Annexin 2 is involved in diverse cellular processes such as cell motility (especially that of the epithelial cells), linkage of membrane-associated protein complexes to the actin cytoskeleton, endocytosis, fibrinolysis, ion channel formation, and cell matrix interactions.
It is a calcium-dependent phospholipid-binding protein whose function is to help organize exocytosis of intracellular proteins to the extracellular domain. Annexin II is a pleiotropic protein meaning that its function is dependent on place and time in the body.

== Gene ==

The ANXA2 gene, located at 15q22.2, has three pseudogenes located on chromosomes 4, 9 and 10, respectively. Multiple alternatively spliced transcript variants encoding different isoforms have been found for this gene.

== Function ==

This protein is a member of the annexin family. Members of this calcium-dependent phospholipid-binding protein family play a role in the regulation of cellular growth and in signal transduction pathways. This protein functions as an autocrine factor which heightens osteoclast formation and bone resorption. Epigenetic regulation of Annexin A2 has been identified as a key determinant of mesenchymal transformation in brain tumors. Maternal deficiency of the ANXA2 gene contributes to shallow decidual invasion by placental cytotrophoblast cells.
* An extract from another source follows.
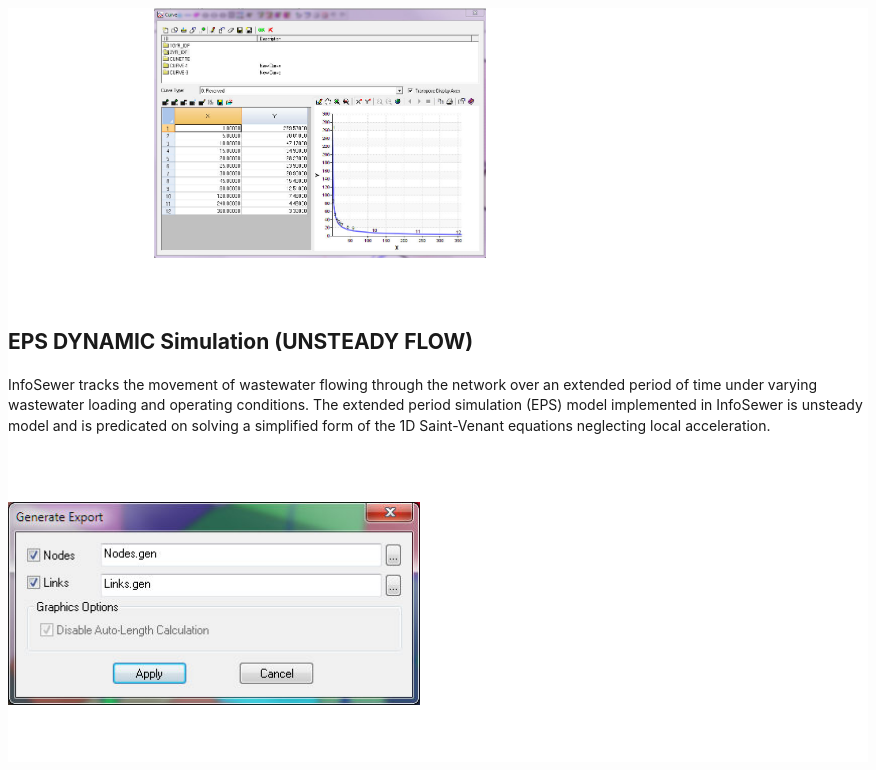 <img src="./media/image14.jpeg" style="width:6.5in;height:2.60556in" />

 

## EPS DYNAMIC Simulation (UNSTEADY FLOW)

InfoSewer tracks the movement of wastewater flowing through the network over an extended period of time under varying wastewater loading and operating conditions. The extended period simulation (EPS) model implemented in InfoSewer is unsteady model and is predicated on solving a simplified form of the 1D Saint-Venant equations neglecting local acceleration.

<img src="./media/image15.jpeg" style="width:4.29236in;height:3.19792in" />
These findings highlight the maternal contribution to the pathogenesis of severe preeclampsia.

Annexin A2 has been proposed to function inside the cell in sorting of endosomes and outside the cell in anticoagulant reactions.

== Interactions ==

Annexin A2 has been shown to interact with Prohibitin, CEACAM1, S100A10, PCNA, complement Factor H, and a number of viral factors including the HPV16 minor capsid protein L2.